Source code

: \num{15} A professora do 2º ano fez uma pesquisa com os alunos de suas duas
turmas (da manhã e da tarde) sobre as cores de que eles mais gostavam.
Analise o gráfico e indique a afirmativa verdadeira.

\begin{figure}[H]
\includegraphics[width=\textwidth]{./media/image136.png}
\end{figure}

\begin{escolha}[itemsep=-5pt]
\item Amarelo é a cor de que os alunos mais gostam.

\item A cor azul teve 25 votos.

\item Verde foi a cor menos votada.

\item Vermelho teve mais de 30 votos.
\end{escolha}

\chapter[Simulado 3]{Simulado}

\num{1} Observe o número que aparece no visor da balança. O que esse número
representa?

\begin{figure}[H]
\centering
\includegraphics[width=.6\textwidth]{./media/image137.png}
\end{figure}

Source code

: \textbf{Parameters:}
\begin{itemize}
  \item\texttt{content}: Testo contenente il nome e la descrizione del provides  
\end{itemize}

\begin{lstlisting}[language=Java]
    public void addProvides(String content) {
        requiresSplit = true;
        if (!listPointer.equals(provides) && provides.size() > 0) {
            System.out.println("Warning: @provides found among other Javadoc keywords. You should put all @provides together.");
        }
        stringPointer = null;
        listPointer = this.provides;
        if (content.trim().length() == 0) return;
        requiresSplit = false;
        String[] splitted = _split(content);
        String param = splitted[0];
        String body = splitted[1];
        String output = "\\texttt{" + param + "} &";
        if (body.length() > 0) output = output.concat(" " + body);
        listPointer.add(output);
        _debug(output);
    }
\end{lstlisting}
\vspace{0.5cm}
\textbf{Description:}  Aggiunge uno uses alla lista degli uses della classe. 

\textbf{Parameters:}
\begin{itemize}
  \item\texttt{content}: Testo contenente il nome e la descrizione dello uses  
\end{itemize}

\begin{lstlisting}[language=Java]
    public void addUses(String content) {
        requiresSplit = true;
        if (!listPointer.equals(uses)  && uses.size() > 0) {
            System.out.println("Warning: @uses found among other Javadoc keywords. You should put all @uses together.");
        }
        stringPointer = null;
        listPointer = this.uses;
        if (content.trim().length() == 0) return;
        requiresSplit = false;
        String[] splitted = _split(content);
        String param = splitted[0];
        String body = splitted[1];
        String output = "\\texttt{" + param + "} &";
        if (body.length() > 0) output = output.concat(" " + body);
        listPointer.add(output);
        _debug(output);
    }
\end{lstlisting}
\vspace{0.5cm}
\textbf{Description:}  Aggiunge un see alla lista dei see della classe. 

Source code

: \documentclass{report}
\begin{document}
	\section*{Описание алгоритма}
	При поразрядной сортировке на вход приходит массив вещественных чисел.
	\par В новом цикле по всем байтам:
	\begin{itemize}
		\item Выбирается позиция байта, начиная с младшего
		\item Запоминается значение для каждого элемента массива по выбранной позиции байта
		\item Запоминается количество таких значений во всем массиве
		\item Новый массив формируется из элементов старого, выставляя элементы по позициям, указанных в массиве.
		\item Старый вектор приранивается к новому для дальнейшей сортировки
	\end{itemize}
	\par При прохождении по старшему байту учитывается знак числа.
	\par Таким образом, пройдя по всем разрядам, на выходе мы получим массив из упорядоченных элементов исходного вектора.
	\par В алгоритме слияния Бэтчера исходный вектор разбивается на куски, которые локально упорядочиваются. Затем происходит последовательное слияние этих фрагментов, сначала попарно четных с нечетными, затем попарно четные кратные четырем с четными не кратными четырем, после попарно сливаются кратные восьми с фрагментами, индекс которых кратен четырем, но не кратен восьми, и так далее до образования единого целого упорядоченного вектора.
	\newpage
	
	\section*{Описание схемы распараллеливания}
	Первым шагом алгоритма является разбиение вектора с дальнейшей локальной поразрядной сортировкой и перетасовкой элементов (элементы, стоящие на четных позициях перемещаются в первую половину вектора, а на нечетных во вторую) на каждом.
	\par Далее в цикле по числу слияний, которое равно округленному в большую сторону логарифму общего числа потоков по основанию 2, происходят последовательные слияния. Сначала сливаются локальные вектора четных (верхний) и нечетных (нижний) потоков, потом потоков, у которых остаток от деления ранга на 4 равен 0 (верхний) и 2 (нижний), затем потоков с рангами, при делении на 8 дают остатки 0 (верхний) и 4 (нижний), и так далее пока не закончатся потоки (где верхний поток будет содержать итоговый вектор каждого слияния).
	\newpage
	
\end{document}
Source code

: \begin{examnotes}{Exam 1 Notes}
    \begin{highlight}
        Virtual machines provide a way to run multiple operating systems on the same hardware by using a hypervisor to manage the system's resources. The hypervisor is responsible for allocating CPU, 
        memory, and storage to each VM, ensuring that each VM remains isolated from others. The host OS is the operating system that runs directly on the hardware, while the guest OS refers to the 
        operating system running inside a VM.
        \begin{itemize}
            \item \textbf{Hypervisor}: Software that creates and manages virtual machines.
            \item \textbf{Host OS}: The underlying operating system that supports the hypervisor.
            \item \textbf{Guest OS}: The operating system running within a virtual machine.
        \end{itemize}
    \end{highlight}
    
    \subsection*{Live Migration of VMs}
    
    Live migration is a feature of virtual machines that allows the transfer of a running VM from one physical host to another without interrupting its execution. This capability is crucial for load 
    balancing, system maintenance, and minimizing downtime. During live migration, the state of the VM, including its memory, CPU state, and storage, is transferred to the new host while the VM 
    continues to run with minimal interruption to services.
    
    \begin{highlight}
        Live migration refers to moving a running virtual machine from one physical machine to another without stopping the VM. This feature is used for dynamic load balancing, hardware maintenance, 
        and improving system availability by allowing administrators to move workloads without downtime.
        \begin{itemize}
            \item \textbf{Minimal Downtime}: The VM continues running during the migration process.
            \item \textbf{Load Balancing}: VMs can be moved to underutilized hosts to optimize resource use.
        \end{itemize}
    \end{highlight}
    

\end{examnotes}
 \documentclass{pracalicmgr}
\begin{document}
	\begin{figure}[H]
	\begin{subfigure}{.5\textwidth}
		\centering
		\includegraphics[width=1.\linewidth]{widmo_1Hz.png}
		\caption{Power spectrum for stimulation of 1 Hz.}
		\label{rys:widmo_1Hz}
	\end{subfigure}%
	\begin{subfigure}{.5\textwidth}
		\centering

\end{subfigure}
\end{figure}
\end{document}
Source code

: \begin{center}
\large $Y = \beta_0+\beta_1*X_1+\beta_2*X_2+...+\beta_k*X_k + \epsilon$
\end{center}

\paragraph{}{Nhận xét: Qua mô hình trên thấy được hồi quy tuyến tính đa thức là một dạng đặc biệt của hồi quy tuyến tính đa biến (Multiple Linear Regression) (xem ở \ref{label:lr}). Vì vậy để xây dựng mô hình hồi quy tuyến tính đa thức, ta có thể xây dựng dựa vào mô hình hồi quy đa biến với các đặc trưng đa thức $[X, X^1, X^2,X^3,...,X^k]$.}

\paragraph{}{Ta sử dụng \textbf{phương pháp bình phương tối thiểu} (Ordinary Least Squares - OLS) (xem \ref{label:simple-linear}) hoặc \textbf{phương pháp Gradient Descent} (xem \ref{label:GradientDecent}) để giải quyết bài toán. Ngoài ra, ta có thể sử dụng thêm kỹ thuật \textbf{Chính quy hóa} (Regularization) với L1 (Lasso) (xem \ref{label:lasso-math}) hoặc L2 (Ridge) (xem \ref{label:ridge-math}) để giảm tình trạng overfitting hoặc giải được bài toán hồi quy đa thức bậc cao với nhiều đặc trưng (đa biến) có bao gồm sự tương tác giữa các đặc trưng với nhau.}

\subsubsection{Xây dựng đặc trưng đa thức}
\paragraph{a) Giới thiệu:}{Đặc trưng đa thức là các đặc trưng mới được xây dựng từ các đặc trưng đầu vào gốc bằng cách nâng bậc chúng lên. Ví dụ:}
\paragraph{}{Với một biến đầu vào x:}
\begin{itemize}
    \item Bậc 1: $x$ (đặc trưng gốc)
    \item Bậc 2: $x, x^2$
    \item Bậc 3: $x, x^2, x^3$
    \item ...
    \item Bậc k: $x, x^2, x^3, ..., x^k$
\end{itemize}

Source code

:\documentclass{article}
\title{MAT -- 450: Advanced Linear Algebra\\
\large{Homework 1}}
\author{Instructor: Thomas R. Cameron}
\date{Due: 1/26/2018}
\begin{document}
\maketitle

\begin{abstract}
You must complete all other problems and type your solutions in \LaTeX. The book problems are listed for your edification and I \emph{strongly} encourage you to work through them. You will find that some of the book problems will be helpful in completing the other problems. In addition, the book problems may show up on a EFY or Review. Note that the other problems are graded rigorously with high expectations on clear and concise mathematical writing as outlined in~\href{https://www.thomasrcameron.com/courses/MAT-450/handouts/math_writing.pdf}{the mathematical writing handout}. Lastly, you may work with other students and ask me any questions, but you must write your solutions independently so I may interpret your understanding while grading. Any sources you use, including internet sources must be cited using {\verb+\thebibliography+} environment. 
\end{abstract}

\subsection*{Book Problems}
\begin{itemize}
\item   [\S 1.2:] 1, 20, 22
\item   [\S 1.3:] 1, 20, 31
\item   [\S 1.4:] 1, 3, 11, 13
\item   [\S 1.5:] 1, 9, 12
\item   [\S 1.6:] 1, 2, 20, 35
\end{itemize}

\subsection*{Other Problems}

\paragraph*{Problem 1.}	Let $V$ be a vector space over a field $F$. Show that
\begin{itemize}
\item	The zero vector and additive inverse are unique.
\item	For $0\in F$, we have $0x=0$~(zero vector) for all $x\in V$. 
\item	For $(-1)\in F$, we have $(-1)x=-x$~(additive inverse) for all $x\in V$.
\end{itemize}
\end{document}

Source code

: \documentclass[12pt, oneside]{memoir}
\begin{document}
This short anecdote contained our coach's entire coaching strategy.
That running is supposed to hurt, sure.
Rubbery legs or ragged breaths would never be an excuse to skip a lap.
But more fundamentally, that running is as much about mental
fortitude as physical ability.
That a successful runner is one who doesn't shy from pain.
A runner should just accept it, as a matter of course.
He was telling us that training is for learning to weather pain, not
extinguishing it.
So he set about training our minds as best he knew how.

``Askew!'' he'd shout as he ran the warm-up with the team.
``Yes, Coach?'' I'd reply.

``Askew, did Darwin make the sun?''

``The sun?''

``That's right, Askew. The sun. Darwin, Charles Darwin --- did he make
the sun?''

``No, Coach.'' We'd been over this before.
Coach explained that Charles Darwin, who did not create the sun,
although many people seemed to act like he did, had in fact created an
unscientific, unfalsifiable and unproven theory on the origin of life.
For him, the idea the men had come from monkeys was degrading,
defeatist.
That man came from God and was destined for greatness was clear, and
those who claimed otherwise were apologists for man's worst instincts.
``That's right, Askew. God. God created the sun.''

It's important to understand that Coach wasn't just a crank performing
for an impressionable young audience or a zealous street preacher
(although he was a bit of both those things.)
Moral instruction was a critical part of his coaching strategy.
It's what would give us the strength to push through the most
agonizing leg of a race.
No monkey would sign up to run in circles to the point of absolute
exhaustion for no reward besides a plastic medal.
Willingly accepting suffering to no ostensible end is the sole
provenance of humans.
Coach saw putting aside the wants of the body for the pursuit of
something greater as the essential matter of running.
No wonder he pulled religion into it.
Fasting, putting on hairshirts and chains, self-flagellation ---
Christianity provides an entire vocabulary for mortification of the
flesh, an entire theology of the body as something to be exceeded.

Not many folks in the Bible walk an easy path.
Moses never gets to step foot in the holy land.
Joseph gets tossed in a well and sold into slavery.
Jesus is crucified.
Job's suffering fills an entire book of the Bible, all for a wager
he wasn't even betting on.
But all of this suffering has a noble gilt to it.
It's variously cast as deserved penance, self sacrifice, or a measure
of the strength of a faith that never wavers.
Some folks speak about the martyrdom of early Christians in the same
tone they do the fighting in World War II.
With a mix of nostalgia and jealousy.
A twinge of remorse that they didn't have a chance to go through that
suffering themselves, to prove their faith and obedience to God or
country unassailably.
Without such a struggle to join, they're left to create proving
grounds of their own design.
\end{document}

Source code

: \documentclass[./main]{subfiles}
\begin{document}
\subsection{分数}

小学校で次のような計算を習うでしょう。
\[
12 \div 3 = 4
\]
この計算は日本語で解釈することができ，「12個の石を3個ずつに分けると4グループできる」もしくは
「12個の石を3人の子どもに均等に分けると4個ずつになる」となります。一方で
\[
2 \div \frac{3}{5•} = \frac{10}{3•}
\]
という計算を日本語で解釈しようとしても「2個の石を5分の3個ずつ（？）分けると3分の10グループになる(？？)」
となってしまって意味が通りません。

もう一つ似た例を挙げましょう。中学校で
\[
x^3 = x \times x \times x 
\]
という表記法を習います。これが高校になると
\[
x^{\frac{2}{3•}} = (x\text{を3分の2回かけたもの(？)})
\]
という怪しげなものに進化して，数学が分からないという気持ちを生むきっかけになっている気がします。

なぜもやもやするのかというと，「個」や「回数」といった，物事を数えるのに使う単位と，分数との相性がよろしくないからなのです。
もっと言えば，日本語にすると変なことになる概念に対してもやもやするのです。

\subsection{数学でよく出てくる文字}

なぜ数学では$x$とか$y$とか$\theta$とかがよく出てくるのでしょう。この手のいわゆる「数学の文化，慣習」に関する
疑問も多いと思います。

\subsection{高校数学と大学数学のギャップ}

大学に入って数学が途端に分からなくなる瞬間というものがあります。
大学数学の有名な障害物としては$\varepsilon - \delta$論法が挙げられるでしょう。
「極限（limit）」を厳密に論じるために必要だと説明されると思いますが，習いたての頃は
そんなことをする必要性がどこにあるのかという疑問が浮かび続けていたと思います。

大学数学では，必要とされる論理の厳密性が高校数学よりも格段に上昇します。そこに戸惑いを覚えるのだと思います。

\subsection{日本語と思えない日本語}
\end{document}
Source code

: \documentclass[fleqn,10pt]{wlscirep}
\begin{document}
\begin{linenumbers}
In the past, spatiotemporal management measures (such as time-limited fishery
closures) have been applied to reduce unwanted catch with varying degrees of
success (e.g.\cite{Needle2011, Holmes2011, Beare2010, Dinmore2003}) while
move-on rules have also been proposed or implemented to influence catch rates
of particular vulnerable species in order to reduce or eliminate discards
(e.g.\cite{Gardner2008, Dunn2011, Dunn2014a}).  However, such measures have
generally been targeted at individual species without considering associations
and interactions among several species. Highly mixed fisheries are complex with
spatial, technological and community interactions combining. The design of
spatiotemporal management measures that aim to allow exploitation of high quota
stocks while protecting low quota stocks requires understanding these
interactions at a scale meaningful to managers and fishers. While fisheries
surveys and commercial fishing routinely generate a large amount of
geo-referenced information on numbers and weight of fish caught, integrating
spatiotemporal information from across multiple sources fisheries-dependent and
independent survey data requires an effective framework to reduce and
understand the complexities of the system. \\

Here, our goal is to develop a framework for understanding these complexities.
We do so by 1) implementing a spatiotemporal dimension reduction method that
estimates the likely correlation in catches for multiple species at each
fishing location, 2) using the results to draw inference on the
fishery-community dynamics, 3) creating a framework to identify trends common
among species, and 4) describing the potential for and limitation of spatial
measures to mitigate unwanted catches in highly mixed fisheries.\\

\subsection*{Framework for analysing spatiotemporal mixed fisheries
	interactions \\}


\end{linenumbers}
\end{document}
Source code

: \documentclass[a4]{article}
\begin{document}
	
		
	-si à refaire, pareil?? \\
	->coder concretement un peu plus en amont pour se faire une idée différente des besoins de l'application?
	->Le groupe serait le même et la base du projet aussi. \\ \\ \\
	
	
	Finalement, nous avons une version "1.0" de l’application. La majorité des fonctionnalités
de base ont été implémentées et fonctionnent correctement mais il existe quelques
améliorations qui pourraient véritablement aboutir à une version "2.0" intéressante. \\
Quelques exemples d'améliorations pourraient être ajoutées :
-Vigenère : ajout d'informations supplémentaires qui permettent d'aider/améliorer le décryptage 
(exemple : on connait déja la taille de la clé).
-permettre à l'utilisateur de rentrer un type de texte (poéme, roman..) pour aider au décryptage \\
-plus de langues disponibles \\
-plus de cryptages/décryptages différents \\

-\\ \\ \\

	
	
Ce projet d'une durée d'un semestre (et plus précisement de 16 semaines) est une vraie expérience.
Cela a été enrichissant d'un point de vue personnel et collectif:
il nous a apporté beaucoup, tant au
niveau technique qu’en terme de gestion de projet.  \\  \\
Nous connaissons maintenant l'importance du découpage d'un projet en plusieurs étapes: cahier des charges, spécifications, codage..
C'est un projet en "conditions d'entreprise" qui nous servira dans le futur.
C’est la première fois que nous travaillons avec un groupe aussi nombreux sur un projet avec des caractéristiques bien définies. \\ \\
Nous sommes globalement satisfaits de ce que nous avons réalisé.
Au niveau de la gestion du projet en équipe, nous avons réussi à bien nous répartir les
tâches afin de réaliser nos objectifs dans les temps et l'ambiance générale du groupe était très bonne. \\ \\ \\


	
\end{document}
━━━━
What needs to be done — Please return a copy of each line in the entries that has the string "nome".

Solution for this exercise —
  \item\texttt{content}: Testo contenente il nome e la descrizione del provides  
  \item\texttt{content}: Testo contenente il nome e la descrizione dello uses  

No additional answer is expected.